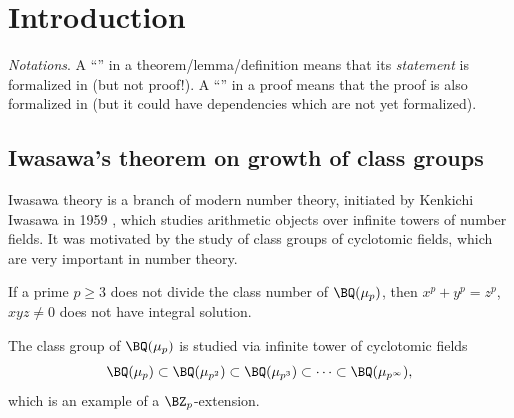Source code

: 
%

\tableofcontents

\section{Introduction}

\emph{Notations}.
A ``{\checkmark}'' in a theorem/lemma/definition means that its \emph{statement}
is formalized in {\Lean} (but not proof!). A ``{\checkmark}'' in a proof means that
the proof is also formalized in {\Lean} (but it could have dependencies which
are not yet formalized).

\subsection{Iwasawa's theorem on growth of class groups}

Iwasawa theory is a branch of modern number theory,
initiated by Kenkichi Iwasawa in 1959 \cite{Iwa59},
which studies arithmetic objects
over infinite towers of number fields.
It was motivated by the study of
class groups of cyclotomic fields, which are very important in number theory.

\begin{thm}
\label{flt-regular}
If a prime $p\geq 3$ does not divide the class number of $\BQ(\mu_p)$, then
$x^p+y^p=z^p$, $xyz\neq 0$ does not have integral solution.
\end{thm}

The class group of $\BQ(\mu_p)$ is studied via
infinite tower of cyclotomic fields
$$
\BQ(\mu_p)\subset\BQ(\mu_{p^2})\subset\BQ(\mu_{p^3})\subset\cdots
\subset\BQ(\mu_{p^\infty}),
$$
which is an example of a $\BZ_p$-extension.


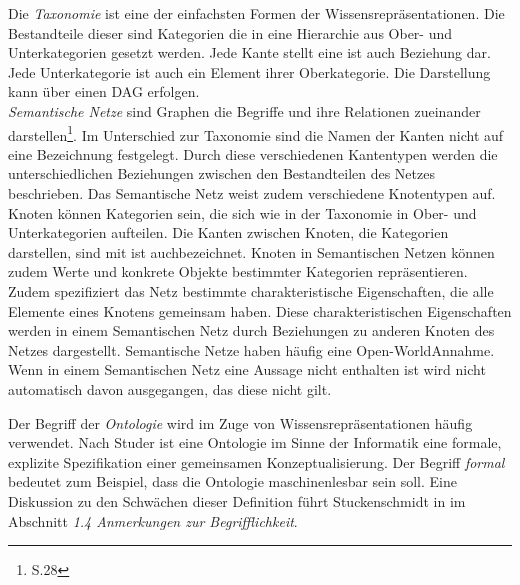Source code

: Die \textit{Taxonomie} ist eine der einfachsten Formen der Wissensrepräsentationen. Die Bestandteile dieser sind Kategorien die in eine Hierarchie aus Ober- und Unterkategorien gesetzt werden. Jede Kante stellt eine \glqq ist auch \grqq Beziehung dar. Jede Unterkategorie ist auch ein Element ihrer Oberkategorie. Die Darstellung kann über einen DAG erfolgen.\\ %
\textit{Semantische Netze} \glqq sind Graphen die Begriffe und ihre Relationen zueinander darstellen\grqq\footnote{\cite{STU09} S.28}. Im Unterschied zur Taxonomie sind die Namen der Kanten nicht auf eine Bezeichnung festgelegt. Durch diese verschiedenen Kantentypen werden die unterschiedlichen Beziehungen zwischen den Bestandteilen des Netzes beschrieben. Das Semantische Netz weist zudem verschiedene Knotentypen auf. Knoten können Kategorien sein, die sich wie in der Taxonomie in Ober- und Unterkategorien aufteilen. Die Kanten zwischen Knoten, die Kategorien darstellen, sind mit \glqq ist auch\grqq bezeichnet. Knoten in Semantischen Netzen können zudem Werte und konkrete Objekte bestimmter Kategorien repräsentieren. Zudem spezifiziert das Netz bestimmte charakteristische Eigenschaften, die alle Elemente eines Knotens gemeinsam haben. Diese charakteristischen Eigenschaften werden in einem Semantischen Netz durch Beziehungen zu anderen Knoten des Netzes dargestellt. Semantische Netze haben häufig eine \glq Open-World\grq  Annahme. Wenn in einem Semantischen Netz eine Aussage nicht enthalten ist wird nicht automatisch davon ausgegangen, das diese nicht gilt.

Der Begriff der \textit{Ontologie} wird im Zuge von Wissensrepräsentationen häufig verwendet. Nach Studer \cite{STBEFE98} ist eine Ontologie im Sinne der Informatik eine \glq formale, explizite Spezifikation einer gemeinsamen Konzeptualisierung\grq. Der Begriff \textit{formal} bedeutet zum Beispiel, dass die Ontologie maschinenlesbar sein soll. Eine Diskussion zu den Schwächen dieser Definition führt Stuckenschmidt in \cite{STU09} im Abschnitt \textit{1.4 Anmerkungen zur Begrifflichkeit}. 

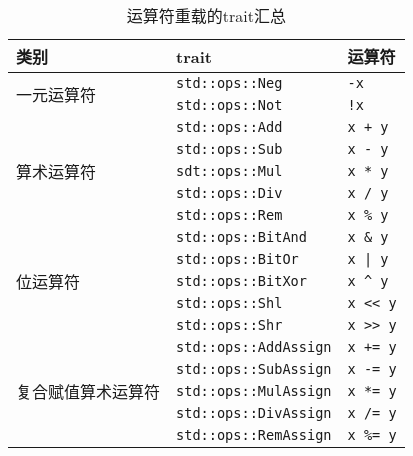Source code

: \begin{table}[htbp]
    \centering
    \caption{运算符重载的trait汇总}
    \label{t12-1}
    \begin{tabular}{lll}
        \hline
        \textbf{类别}   & \textbf{trait}    & \textbf{运算符}   \\
        \hline

        \multirow{2}{*}{一元运算符} & \texttt{std::ops::Neg}    & \texttt{-x}   \\
        & \texttt{std::ops::Not} \cellcolor{tablecolor} & \texttt{!x} \cellcolor{tablecolor}  \\
        \hline

        \multirow{5}{*}{算术运算符} & \texttt{std::ops::Add}    & \texttt{x + y}\\
        & \texttt{std::ops::Sub} \cellcolor{tablecolor} & \texttt{x - y} \cellcolor{tablecolor} \\
        & \texttt{sdt::ops::Mul}    & \texttt{x * y}\\
        & \texttt{std::ops::Div} \cellcolor{tablecolor} & \texttt{x / y} \cellcolor{tablecolor} \\
        & \texttt{std::ops::Rem}    & \texttt{x \% y}   \\
        \hline
        
        \multirow{5}{*}{位运算符}   & \texttt{std::ops::BitAnd} \cellcolor{tablecolor} & \texttt{x \& y} \cellcolor{tablecolor} \\
        & \texttt{std::ops::BitOr}  & \texttt{x | y}    \\
        & \texttt{std::ops::BitXor} \cellcolor{tablecolor} & \texttt{x \^{} y} \cellcolor{tablecolor} \\
        & \texttt{std::ops::Shl}    & \texttt{x << y}   \\
        & \texttt{std::ops::Shr}    \cellcolor{tablecolor} & \texttt{x >> y} \cellcolor{tablecolor} \\
        \hline

        \multirow{5}{*}{复合赋值算术运算符}  & \texttt{std::ops::AddAssign} & \texttt{x += y} \\
        & \texttt{std::ops::SubAssign} \cellcolor{tablecolor} & \texttt{x -= y} \cellcolor{tablecolor} \\
        & \texttt{std::ops::MulAssign}  & \texttt{x *= y}  \\
        & \texttt{std::ops::DivAssign} \cellcolor{tablecolor} & \texttt{x /= y} \cellcolor{tablecolor} \\
        & \texttt{std::ops::RemAssign}  & \texttt{x \%= y} \\
        \hline


\end{tabular}
\end{table}
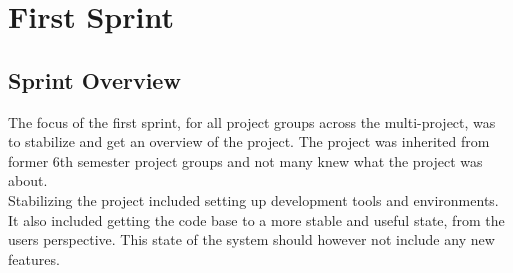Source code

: \chapter{First Sprint}
\label{cha:sprint_1}

\section{Sprint Overview}


The focus of the first sprint, for all project groups across the multi-project, was to stabilize and get an overview of the project. The project was inherited from former 6th semester project groups and not many knew what the \giraf project was about.
\\
Stabilizing the project included setting up development tools and environments. It also included getting the code base to a more stable and useful state, from the users perspective. This state of the system should however not include any new features.


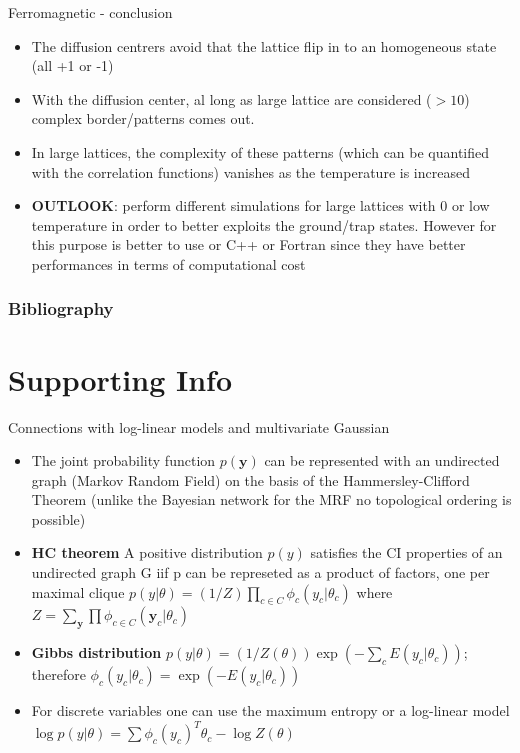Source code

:\documentclass{beamer}
\begin{document}
\begin{frame}{Ferromagnetic - conclusion}
\begin{itemize}
\item The diffusion centrers avoid that the lattice flip in to an homogeneous state (all +1 or -1) 
\item With the diffusion center, al long as large lattice are considered ($>10$) complex border/patterns comes out. 
\item In large lattices, the complexity of these patterns (which can be quantified with the correlation functions) vanishes as the temperature is increased 
\item \textbf{OUTLOOK}: perform different simulations for large lattices with 0 or low temperature in order to better exploits the ground/trap states. However for this purpose is better to use or C++ or Fortran since they have better performances in terms of computational cost 
\end{itemize}

\end{frame}



\begin{frame}[t,allowframebreaks]
\frametitle{Bibliography}
\printbibliography
\end{frame}



\section{Supporting Info}





\begin{frame}{Connections with log-linear models and multivariate Gaussian   \cite{murphy2012machine}}
\begin{itemize}
\item The joint probability function $p(\textbf{y})$ can be represented with an undirected graph (Markov Random Field) on the basis of the Hammersley-Clifford Theorem (unlike the Bayesian network for the MRF no topological ordering is possible) 
\item \textbf{HC theorem} A positive distribution $p(y)$ satisfies the CI properties of an undirected graph G iif p can be represeted as a product of factors, one per maximal clique $p(y|\theta)=(1/Z)\prod_{c\in C} \phi_{c}(y_{c}|\theta_{c})$ where $Z=\sum_{\textbf{y}}\prod\phi_{c\in C}(\textbf{y}_{c}|\theta_{c})$
\item \textbf{Gibbs distribution} $p(y|\theta)=(1/Z(\theta))\exp\left(-\sum_{c}E(y_{c}|\theta_{c})\right)$; therefore $\phi_{c}(y_{c}|\theta_{c})=\exp(-E(y_{c}|\theta_{c}))$
\item For discrete variables one can use the maximum entropy or a log-linear model $\log p(y|\theta)=\sum\phi_{c}(y_{c})^{T}\theta_{c}-\log Z(\theta)$

\end{itemize}
\end{frame}
\end{document}
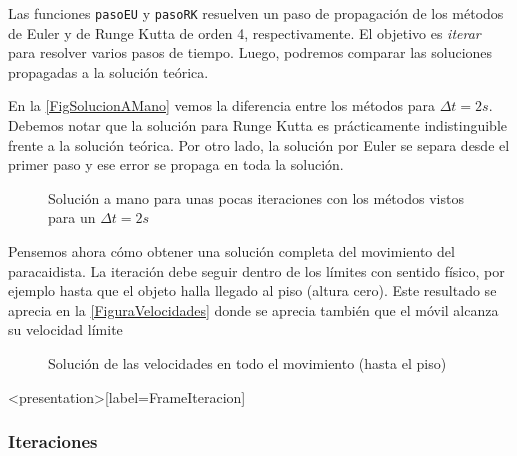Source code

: 
Las funciones \texttt{pasoEU} y \texttt{pasoRK} resuelven un paso de propagación de los métodos
de Euler y de Runge Kutta de orden 4, respectivamente. El objetivo es \emph{iterar} para resolver
varios pasos de tiempo. Luego, podremos comparar las soluciones propagadas a la solución 
teórica. 	

En la \autoref{FigSolucionAMano} vemos la diferencia entre los métodos para 
$\Delta t = 2s$. 
Debemos notar que la solución para Runge Kutta es prácticamente indistinguible frente a la solución teórica. 
Por otro lado, la solución por Euler se separa desde el primer paso y ese error se propaga en toda la 
solución.


\begin{figure}[h]

  \caption{\protect\label{FigSolucionAMano}
  Solución a mano para unas pocas iteraciones con los métodos vistos para un $\Delta t=2s$}
\end{figure}

Pensemos ahora cómo obtener una solución completa del movimiento del paracaidista. 
La iteración debe seguir dentro de los límites con sentido físico, por ejemplo 
hasta que el objeto halla llegado al piso (altura cero). 
Este resultado se aprecia en la \autoref{FiguraVelocidades} donde se aprecia también
que el móvil alcanza su velocidad límite

\begin{figure}[h]


  \caption{\protect\label{FiguraVelocidades} 
  Solución de las velocidades en todo el movimiento (hasta el piso)
  }

\end{figure}
\mode*

\begin{frame}<presentation>[label=FrameIteracion]
  \frametitle{Iteraciones}
\center
\end{frame}

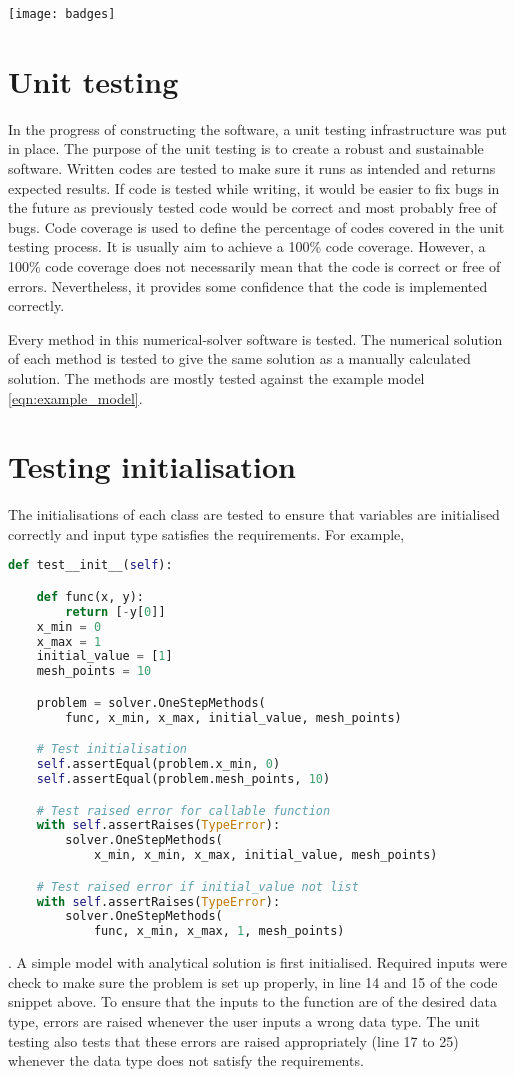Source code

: \texttt{[image: badges]}

\section{Unit testing}
\label{sec:testing}
In the progress of constructing the software, a unit testing infrastructure was put in place. The purpose of the unit testing is to create a robust and sustainable software. Written codes are tested to make sure it runs as intended and returns expected results. If code is tested while writing, it would be easier to fix bugs in the future as previously tested code would be correct and most probably free of bugs. Code coverage is used to define the percentage of codes covered in the unit testing process. It is usually aim to achieve a 100\% code coverage. However, a 100\% code coverage does not necessarily mean that the code is correct or free of errors. Nevertheless, it provides some confidence that the code is implemented correctly.

Every method in this numerical-solver software is tested. The numerical solution of each method is tested to give the same solution as a manually calculated solution. The methods are mostly tested against the example model \ref{eqn:example_model}.

\section{Testing initialisation}
The initialisations of each class are tested to ensure that variables are initialised correctly and input type satisfies the requirements. For example, 

\begin{lstlisting}[language=Python]
def test__init__(self):

    def func(x, y):
        return [-y[0]]
    x_min = 0
    x_max = 1
    initial_value = [1]
    mesh_points = 10

    problem = solver.OneStepMethods(
        func, x_min, x_max, initial_value, mesh_points)

    # Test initialisation
    self.assertEqual(problem.x_min, 0)
    self.assertEqual(problem.mesh_points, 10)

    # Test raised error for callable function
    with self.assertRaises(TypeError):
        solver.OneStepMethods(
            x_min, x_min, x_max, initial_value, mesh_points)

    # Test raised error if initial_value not list
    with self.assertRaises(TypeError):
        solver.OneStepMethods(
            func, x_min, x_max, 1, mesh_points)
\end{lstlisting}
. A simple model with analytical solution is first initialised. Required inputs were check to make sure the problem is set up properly, in line 14 and 15 of the code snippet above. To ensure that the inputs to the function are of the desired data type, errors are raised whenever the user inputs a wrong data type. The unit testing also tests that these errors are raised appropriately (line 17 to 25) whenever the data type does not satisfy the requirements. 

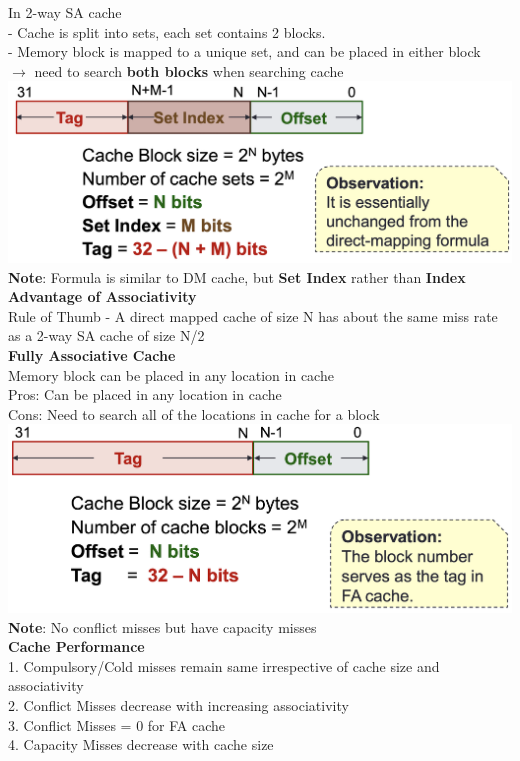 \documentclass[10pt, a4paper]{article}
\newcommand{\highlight}[1]{{\color{red}\textbf{#1}}}
\newcommand{\red}[1]{{\color{red}#1}}
\newcommand{\green}[1]{{\color{ForestGreen}#1}}
\begin{document}
\begin{multicols*}{3}
		In 2-way SA cache\\
		- Cache is split into sets, each set contains 2 blocks.\\
		- Memory block is mapped to a unique set, and can be placed in either block\\
		$\rightarrow$ need to search \highlight{both blocks} when searching cache\\
		\includegraphics[scale=.3]{./assets/SACache}
		\highlight{Note}: Formula is similar to DM cache, but \highlight{Set Index} rather than \highlight{Index}\\

		\textbf{Advantage of Associativity}\\
		Rule of Thumb - A direct mapped cache of size N has about the same miss rate as a 2-way SA cache of size N/2\\

		\textbf{Fully Associative Cache}\\
		Memory block can be placed in any location in cache\\
		\green{Pros}: Can be placed in any location in cache\\
		\red{Cons}: Need to search all of the locations in cache for a block\\
		\includegraphics[scale=.28]{./assets/FACache}\\
		\highlight{Note}: No conflict misses but have capacity misses\\

		\textbf{Cache Performance}\\
		1. Compulsory/Cold misses remain same irrespective of cache size and associativity\\
		2. Conflict Misses decrease with increasing associativity\\
		3. Conflict Misses = 0 for FA cache\\
		4. Capacity Misses decrease with cache size\\


\end{multicols*}
\end{document}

▶ Work required
Show each line from the listing above that includes the word "undirected".

▶ Answer to this problem
\item The joint probability function $p(\textbf{y})$ can be represented with an undirected graph (Markov Random Field) on the basis of the Hammersley-Clifford Theorem (unlike the Bayesian network for the MRF no topological ordering is possible) 
\item \textbf{HC theorem} A positive distribution $p(y)$ satisfies the CI properties of an undirected graph G iif p can be represeted as a product of factors, one per maximal clique $p(y|\theta)=(1/Z)\prod_{c\in C} \phi_{c}(y_{c}|\theta_{c})$ where $Z=\sum_{\textbf{y}}\prod\phi_{c\in C}(\textbf{y}_{c}|\theta_{c})$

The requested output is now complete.